1026.35(b)(2)(iii) and (vi), a creditor or its affiliate ``maintains'' 
an escrow account only if it services a mortgage loan for which an 
escrow account has been established at least through the due date of 
the second periodic payment under the terms of the legal obligation.
* * * * *
    Paragraph 35(b)(2)(vi)(A).
    1. The asset threshold in Sec.  1026.35(b)(2)(vi)(A) will adjust 
automatically each year, based on the year-to-year change in the 
average of the Consumer Price Index for Urban Wage Earners and Clerical 
Workers, not seasonally adjusted, for each 12-month period ending in 
November, with rounding to the nearest million dollars. Unlike the 
asset threshold in Sec.  1026.35(b)(2)(iii) and the other thresholds in 
Sec.  1026.35(b)(2)(vi), affiliates are not considered in calculating 
compliance with this threshold.
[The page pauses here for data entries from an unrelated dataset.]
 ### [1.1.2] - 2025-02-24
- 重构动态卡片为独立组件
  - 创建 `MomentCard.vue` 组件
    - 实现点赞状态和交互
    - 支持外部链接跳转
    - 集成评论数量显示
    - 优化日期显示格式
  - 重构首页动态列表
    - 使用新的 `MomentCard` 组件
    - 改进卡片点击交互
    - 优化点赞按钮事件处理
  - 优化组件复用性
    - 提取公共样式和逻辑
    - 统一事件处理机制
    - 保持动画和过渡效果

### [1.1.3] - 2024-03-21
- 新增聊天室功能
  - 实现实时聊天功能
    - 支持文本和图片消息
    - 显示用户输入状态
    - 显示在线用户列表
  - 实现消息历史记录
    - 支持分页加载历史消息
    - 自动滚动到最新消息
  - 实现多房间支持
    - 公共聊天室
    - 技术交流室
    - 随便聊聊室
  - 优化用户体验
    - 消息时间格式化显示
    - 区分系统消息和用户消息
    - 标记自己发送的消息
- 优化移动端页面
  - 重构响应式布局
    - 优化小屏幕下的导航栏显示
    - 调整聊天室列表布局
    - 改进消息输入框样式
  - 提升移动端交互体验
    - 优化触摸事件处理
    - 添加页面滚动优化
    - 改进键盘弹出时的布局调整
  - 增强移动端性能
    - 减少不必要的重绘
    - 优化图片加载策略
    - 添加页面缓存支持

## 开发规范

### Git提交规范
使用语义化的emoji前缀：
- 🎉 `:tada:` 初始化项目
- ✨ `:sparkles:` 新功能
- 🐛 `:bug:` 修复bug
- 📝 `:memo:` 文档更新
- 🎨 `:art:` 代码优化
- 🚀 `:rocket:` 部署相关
The Bureau will publish notice of the 
asset threshold each year by amending this comment. For calendar year 
2024, the asset threshold is $11,835,000,000. A creditor that is an 
insured depository institution or insured credit union that during 
calendar year 2023 had assets of $11,835,000,000 or less on December 
31, 2023, satisfies this criterion for purposes of any loan consummated 
in 2024 and for purposes of any loan secured by a first lien on a 
principal dwelling of a consumer consummated in 2025 for which the 
application was received before April 1, 2025. For historical purposes:
    1. For calendar year 2021, the asset threshold was $10,000,000,000. 
Creditors that had total assets of 10,000,000,000 or less on December 
31, 2020, satisfied this criterion for purposes of any loan consummated 
in 2021 and for purposes of any loan secured by a first lien on a 
principal dwelling of a consumer consummated in 2022 for which the 
application was received before April 1, 2022.
    2. For calendar year 2022, the asset threshold was $10,473,000,000. 
Creditors that had total assets of $10,473,000,000 or less on December 
31, 2021, satisfied this criterion for purposes of any loan consummated 
in 2022 and for purposes of any loan secured by a first lien on a 
principal dwelling of a consumer consummated in 2023 for which the 
application was received before April 1, 2023.
    3. For calendar year 2023, the asset threshold is $11,374,000,000. 
A creditor that is an insured depository institution or insured credit 
union that during calendar year 2022 had assets of $11,374,000,000 or 
less on December 31, 2022, satisfied this criterion for purposes of any 
loan consummated in 2023 and for purposes of any loan secured by a 
first lien on a principal dwelling of a consumer consummated in 2024 
for which the application was received before April 1, 2024.
* * * * *

Brian Shearer,
Senior Advisor, Consumer Financial Protection Bureau.